A little bit of each. Originally it was harder for females to be accepted as “jazz musicians”, but then the same goes for classical music and pop as well, although at different times. I think the difference with jazz in general is that in the current looks-obsessed culture we live in, it’s about musicianship first, looks a firm second. It’s a genre that is really about the music and actually I find that all performers often seem attractive because talent is the greatest aphrodisiac of all. You can be truly blown away by a performance and the looks of the performer really have no bearing on how sexy they are on stage. I’ve seen women of all shapes and sizes perform in the club, but what marks them out as ‘attractive’ is the fact that they are so clearly comfortable in their own skin – whether tall or short, fat or thin. I love that about the medium.
If you had to name one artist, living or dead, as the most important to and influential on the contemporary jazz scene, who would it be and why?
Miles Davis. Need I say more? You just have to listen to the crisp, pared down purity of his sound.
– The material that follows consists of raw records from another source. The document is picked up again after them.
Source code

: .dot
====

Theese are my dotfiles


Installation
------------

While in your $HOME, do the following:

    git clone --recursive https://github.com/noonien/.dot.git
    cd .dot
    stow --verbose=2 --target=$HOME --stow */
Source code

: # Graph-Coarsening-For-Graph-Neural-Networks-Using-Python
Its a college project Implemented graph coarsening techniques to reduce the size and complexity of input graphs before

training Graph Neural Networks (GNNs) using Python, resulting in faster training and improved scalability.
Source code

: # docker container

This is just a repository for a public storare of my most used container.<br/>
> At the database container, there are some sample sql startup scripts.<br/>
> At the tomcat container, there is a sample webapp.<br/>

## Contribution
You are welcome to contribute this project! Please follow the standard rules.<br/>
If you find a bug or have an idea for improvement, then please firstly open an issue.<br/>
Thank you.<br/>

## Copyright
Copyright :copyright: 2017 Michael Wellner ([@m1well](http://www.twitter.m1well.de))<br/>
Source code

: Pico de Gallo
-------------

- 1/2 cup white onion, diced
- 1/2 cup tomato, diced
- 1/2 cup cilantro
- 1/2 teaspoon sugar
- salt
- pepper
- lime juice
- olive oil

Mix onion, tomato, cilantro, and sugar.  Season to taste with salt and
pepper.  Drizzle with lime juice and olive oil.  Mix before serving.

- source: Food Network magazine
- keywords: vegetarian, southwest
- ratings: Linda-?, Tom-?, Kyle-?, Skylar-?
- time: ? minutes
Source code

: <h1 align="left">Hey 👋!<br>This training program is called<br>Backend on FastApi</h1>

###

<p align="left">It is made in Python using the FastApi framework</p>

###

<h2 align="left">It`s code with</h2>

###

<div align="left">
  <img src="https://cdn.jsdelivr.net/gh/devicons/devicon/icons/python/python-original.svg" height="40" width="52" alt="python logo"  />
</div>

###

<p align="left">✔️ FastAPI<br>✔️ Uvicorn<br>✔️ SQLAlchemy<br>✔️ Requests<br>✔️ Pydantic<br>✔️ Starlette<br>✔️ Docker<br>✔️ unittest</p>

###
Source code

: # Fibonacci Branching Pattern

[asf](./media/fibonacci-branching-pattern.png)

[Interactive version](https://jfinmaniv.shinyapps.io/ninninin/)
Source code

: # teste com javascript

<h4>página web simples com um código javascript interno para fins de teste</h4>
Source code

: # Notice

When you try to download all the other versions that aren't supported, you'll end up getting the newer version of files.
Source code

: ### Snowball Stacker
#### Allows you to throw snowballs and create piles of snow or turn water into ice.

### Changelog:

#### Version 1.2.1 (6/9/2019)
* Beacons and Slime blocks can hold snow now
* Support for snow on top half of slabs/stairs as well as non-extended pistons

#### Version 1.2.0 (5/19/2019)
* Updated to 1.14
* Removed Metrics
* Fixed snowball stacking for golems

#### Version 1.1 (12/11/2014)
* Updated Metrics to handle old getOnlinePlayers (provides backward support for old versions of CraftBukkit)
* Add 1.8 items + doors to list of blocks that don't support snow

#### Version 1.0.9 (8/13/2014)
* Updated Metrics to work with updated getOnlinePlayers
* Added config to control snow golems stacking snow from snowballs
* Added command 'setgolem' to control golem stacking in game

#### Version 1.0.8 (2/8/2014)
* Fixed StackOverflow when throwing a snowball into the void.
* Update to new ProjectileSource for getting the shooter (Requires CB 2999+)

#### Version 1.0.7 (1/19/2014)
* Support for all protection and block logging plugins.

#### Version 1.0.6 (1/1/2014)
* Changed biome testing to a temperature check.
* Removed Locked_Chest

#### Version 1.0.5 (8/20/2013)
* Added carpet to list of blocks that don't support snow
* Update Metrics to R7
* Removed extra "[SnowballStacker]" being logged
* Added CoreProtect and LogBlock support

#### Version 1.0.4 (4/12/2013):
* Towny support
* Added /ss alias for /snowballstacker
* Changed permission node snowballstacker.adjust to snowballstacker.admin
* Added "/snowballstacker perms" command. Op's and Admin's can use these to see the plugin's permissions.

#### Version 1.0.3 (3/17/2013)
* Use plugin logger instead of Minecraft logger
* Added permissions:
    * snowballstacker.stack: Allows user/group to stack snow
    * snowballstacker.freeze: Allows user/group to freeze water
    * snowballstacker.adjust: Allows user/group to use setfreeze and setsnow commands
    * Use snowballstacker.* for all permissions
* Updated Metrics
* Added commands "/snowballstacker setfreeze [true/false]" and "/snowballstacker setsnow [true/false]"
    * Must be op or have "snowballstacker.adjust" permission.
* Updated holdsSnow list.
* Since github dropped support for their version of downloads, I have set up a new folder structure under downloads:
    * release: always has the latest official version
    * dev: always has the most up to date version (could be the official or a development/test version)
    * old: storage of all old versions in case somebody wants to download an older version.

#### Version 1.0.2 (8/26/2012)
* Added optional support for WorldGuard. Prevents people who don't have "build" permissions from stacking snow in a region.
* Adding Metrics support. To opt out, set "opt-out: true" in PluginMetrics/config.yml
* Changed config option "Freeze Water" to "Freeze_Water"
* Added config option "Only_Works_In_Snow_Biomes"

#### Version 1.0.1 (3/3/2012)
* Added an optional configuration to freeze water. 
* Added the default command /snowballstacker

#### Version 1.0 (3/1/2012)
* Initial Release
He really created a new sound, tempo and vibe in jazz: an edgy, cool, sexy, slowed down groove that suddenly made jazz the hottest thing and crossed it into the mainstream. He was a true pioneer and his influence is clear on so much music today: be it Hip Hop, Funk, Pop, whatever.
Can you pick one jazz performance you have seen that has stuck with you more than any other?
It’s very, very hard to pick one single moment as there have been many spine tingling performances (in Ronnie’s). But to cite a few: I will always remember seeing the raw, untamed talent of Amy Winehouse here back in 2006 and being pretty struck by her. Anytime the great Carleen Anderson sings, you feel touched by something really extraordinary: this fragile, beautiful woman with a vocal control and range that is really quite unbelievable. The wonderful Liane Carroll singing Tom Waits’ classic “Picture in a Frame” at Chris Dagley’s [Ronnie Scott’s house drummer] memorial gig – it was a moment where time seemed to stand still and all eyes and ears in the room were focused completely on her incredible voice. There wasn’t a dry eye in the house.
Ronnie Scott’s has an enormous wealth of history behind it. Is that history important in understanding and really getting involved in jazz music?
In some ways Ronnie’s is a bit of an institution but it doesn’t feel like an institution. It clearly has a wonderful weight of history behind it, a bit like the Old Vic, but it’s alive, not an archive! In some respects, as an audience member, it can be equally rewarding to come at it without knowing too much about the genre or history.
On the other hand, performers love the history of the club and the idea that they are playing in the same spot as some of their heroes, and actually the history of the club is an intrinsic part of what makes it so unique. There is a sort of dual history – firstly of the great musicians that performed here, and secondly of the behind-the-scenes stories: the struggle that Ronnie Scott and [co-founder] Pete King had, to keep it going for 45 years; Sonny Rollins writing the score for Alfie by candlelight there; Ronnie playing chess with Dizzy Gillespie; Miles Davis filming there; The Who premiering Tommy there. The walls have many secrets.